#### [WORK TO COMPLETE]
An exact reproduction of the records is required, with all pictures omitted.

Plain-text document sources
=======

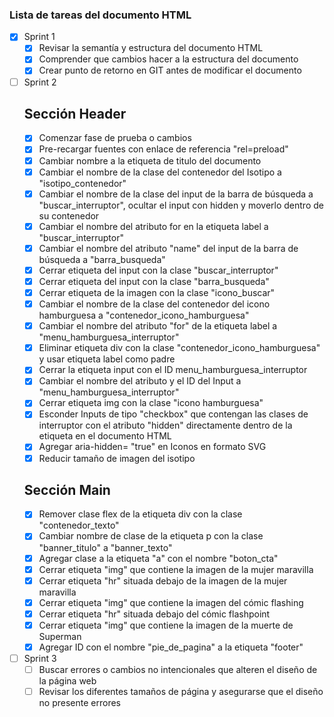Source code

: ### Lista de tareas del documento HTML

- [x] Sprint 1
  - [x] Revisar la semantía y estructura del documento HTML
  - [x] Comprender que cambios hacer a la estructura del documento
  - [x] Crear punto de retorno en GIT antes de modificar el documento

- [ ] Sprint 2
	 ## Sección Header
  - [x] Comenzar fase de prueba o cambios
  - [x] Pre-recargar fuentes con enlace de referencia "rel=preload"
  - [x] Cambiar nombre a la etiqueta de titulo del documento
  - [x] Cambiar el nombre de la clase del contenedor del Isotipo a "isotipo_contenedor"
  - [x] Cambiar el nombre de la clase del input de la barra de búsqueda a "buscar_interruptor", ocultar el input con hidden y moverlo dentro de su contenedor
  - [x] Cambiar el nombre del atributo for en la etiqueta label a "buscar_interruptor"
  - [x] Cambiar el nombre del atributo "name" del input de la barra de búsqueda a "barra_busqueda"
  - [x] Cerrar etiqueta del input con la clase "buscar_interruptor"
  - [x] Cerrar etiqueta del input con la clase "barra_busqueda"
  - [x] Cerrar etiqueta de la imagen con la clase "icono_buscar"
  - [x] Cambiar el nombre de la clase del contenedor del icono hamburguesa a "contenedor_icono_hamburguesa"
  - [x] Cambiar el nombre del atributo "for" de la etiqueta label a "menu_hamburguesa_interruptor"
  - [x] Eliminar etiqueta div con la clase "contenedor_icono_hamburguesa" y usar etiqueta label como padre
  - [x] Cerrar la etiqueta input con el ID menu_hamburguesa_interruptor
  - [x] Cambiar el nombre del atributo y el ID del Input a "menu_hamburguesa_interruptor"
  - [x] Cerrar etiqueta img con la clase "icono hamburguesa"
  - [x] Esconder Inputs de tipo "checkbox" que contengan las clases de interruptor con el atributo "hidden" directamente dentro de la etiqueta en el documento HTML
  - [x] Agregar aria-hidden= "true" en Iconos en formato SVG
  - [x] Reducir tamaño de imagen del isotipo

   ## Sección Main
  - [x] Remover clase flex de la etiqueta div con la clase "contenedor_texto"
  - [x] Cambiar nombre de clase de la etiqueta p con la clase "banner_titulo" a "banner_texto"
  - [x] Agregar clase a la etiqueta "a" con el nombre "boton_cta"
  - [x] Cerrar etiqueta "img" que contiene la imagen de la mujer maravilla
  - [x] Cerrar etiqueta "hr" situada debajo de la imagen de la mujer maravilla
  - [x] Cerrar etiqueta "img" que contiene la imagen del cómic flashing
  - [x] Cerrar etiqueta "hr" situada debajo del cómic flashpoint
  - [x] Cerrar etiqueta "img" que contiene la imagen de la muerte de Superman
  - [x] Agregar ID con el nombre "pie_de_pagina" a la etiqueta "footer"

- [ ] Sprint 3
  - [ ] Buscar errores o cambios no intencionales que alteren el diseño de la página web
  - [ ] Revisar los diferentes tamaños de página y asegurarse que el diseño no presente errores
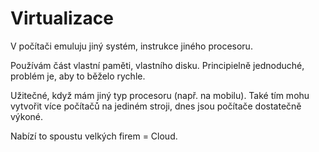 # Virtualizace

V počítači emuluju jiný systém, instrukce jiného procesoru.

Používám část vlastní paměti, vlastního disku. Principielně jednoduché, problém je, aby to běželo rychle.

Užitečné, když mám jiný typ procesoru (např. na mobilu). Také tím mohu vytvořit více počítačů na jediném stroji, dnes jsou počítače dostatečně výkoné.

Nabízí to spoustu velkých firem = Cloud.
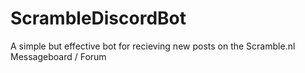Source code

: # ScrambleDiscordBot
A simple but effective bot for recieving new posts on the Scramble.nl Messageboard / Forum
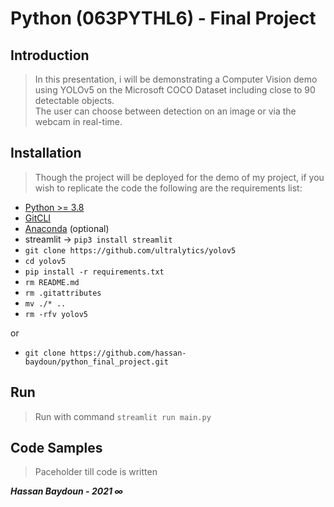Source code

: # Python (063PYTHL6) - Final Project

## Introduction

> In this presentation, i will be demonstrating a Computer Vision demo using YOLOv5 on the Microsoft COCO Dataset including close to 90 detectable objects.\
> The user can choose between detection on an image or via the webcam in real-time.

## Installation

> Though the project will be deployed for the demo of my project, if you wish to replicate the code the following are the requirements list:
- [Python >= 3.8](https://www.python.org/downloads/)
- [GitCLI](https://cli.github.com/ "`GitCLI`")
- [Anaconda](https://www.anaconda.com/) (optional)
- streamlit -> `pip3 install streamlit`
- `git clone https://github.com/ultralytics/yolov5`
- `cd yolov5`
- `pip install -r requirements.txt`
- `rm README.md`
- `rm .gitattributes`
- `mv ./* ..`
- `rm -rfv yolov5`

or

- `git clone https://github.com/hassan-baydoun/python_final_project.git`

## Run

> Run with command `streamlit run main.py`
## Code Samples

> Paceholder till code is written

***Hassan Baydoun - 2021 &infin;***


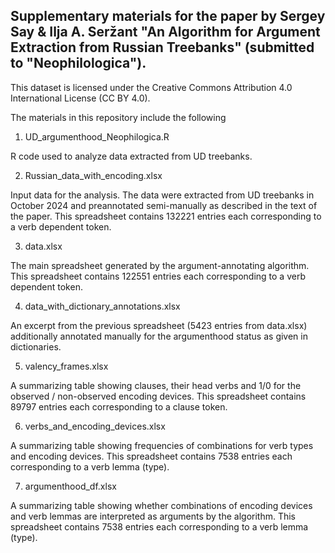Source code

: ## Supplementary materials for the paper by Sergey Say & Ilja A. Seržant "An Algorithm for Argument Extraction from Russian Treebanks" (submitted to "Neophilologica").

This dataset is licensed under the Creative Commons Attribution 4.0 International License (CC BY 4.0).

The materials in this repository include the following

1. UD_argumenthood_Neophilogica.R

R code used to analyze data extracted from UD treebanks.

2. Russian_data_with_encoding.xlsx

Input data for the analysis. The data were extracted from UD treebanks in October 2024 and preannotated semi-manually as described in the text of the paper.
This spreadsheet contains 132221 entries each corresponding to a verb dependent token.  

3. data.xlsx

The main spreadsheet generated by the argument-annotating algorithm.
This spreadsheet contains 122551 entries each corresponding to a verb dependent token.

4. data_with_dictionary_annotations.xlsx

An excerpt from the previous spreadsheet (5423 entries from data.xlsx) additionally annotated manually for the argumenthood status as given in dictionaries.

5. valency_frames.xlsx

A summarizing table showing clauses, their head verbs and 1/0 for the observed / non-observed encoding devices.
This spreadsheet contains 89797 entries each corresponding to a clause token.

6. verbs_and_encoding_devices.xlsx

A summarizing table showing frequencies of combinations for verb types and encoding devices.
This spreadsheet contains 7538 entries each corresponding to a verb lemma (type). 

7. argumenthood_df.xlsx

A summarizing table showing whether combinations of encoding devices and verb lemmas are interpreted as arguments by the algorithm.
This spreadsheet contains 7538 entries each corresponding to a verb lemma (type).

=======

#### [SOLUTION FOR THIS PROBLEM]
Source code

: ### Lista de tareas del documento HTML

- [x] Sprint 1
  - [x] Revisar la semantía y estructura del documento HTML
  - [x] Comprender que cambios hacer a la estructura del documento
  - [x] Crear punto de retorno en GIT antes de modificar el documento

- [ ] Sprint 2
	 ## Sección Header
  - [x] Comenzar fase de prueba o cambios
  - [x] Pre-recargar fuentes con enlace de referencia "rel=preload"
  - [x] Cambiar nombre a la etiqueta de titulo del documento
  - [x] Cambiar el nombre de la clase del contenedor del Isotipo a "isotipo_contenedor"
  - [x] Cambiar el nombre de la clase del input de la barra de búsqueda a "buscar_interruptor", ocultar el input con hidden y moverlo dentro de su contenedor
  - [x] Cambiar el nombre del atributo for en la etiqueta label a "buscar_interruptor"
  - [x] Cambiar el nombre del atributo "name" del input de la barra de búsqueda a "barra_busqueda"
  - [x] Cerrar etiqueta del input con la clase "buscar_interruptor"
  - [x] Cerrar etiqueta del input con la clase "barra_busqueda"
  - [x] Cerrar etiqueta de la imagen con la clase "icono_buscar"
  - [x] Cambiar el nombre de la clase del contenedor del icono hamburguesa a "contenedor_icono_hamburguesa"
  - [x] Cambiar el nombre del atributo "for" de la etiqueta label a "menu_hamburguesa_interruptor"
  - [x] Eliminar etiqueta div con la clase "contenedor_icono_hamburguesa" y usar etiqueta label como padre
  - [x] Cerrar la etiqueta input con el ID menu_hamburguesa_interruptor
  - [x] Cambiar el nombre del atributo y el ID del Input a "menu_hamburguesa_interruptor"
  - [x] Cerrar etiqueta img con la clase "icono hamburguesa"
  - [x] Esconder Inputs de tipo "checkbox" que contengan las clases de interruptor con el atributo "hidden" directamente dentro de la etiqueta en el documento HTML
  - [x] Agregar aria-hidden= "true" en Iconos en formato SVG
  - [x] Reducir tamaño de imagen del isotipo

   ## Sección Main
  - [x] Remover clase flex de la etiqueta div con la clase "contenedor_texto"
  - [x] Cambiar nombre de clase de la etiqueta p con la clase "banner_titulo" a "banner_texto"
  - [x] Agregar clase a la etiqueta "a" con el nombre "boton_cta"
  - [x] Cerrar etiqueta "img" que contiene la imagen de la mujer maravilla
  - [x] Cerrar etiqueta "hr" situada debajo de la imagen de la mujer maravilla
  - [x] Cerrar etiqueta "img" que contiene la imagen del cómic flashing
  - [x] Cerrar etiqueta "hr" situada debajo del cómic flashpoint
  - [x] Cerrar etiqueta "img" que contiene la imagen de la muerte de Superman
  - [x] Agregar ID con el nombre "pie_de_pagina" a la etiqueta "footer"

- [ ] Sprint 3
  - [ ] Buscar errores o cambios no intencionales que alteren el diseño de la página web
  - [ ] Revisar los diferentes tamaños de página y asegurarse que el diseño no presente errores
 # Virtualizace

V počítači emuluju jiný systém, instrukce jiného procesoru.

Používám část vlastní paměti, vlastního disku. Principielně jednoduché, problém je, aby to běželo rychle.

Užitečné, když mám jiný typ procesoru (např. na mobilu). Také tím mohu vytvořit více počítačů na jediném stroji, dnes jsou počítače dostatečně výkoné.

Nabízí to spoustu velkých firem = Cloud.
Source code

: # ScrambleDiscordBot
A simple but effective bot for recieving new posts on the Scramble.nl Messageboard / Forum
Source code

: # Python (063PYTHL6) - Final Project

## Introduction

> In this presentation, i will be demonstrating a Computer Vision demo using YOLOv5 on the Microsoft COCO Dataset including close to 90 detectable objects.\
> The user can choose between detection on an image or via the webcam in real-time.

## Installation

> Though the project will be deployed for the demo of my project, if you wish to replicate the code the following are the requirements list:
- [Python >= 3.8](https://www.python.org/downloads/)
- [GitCLI](https://cli.github.com/ "`GitCLI`")
- [Anaconda](https://www.anaconda.com/) (optional)
- streamlit -> `pip3 install streamlit`
- `git clone https://github.com/ultralytics/yolov5`
- `cd yolov5`
- `pip install -r requirements.txt`
- `rm README.md`
- `rm .gitattributes`
- `mv ./* ..`
- `rm -rfv yolov5`

or

- `git clone https://github.com/hassan-baydoun/python_final_project.git`

## Run

> Run with command `streamlit run main.py`
## Code Samples

> Paceholder till code is written

***Hassan Baydoun - 2021 &infin;***


Source code

: ## Supplementary materials for the paper by Sergey Say & Ilja A. Seržant "An Algorithm for Argument Extraction from Russian Treebanks" (submitted to "Neophilologica").

This dataset is licensed under the Creative Commons Attribution 4.0 International License (CC BY 4.0).

The materials in this repository include the following

1. UD_argumenthood_Neophilogica.R

R code used to analyze data extracted from UD treebanks.

2. Russian_data_with_encoding.xlsx

Input data for the analysis. The data were extracted from UD treebanks in October 2024 and preannotated semi-manually as described in the text of the paper.
This spreadsheet contains 132221 entries each corresponding to a verb dependent token.  

3. data.xlsx

The main spreadsheet generated by the argument-annotating algorithm.
This spreadsheet contains 122551 entries each corresponding to a verb dependent token.

4. data_with_dictionary_annotations.xlsx

An excerpt from the previous spreadsheet (5423 entries from data.xlsx) additionally annotated manually for the argumenthood status as given in dictionaries.

5. valency_frames.xlsx

A summarizing table showing clauses, their head verbs and 1/0 for the observed / non-observed encoding devices.
This spreadsheet contains 89797 entries each corresponding to a clause token.

6. verbs_and_encoding_devices.xlsx

A summarizing table showing frequencies of combinations for verb types and encoding devices.
This spreadsheet contains 7538 entries each corresponding to a verb lemma (type). 

7. argumenthood_df.xlsx

A summarizing table showing whether combinations of encoding devices and verb lemmas are interpreted as arguments by the algorithm.
This spreadsheet contains 7538 entries each corresponding to a verb lemma (type).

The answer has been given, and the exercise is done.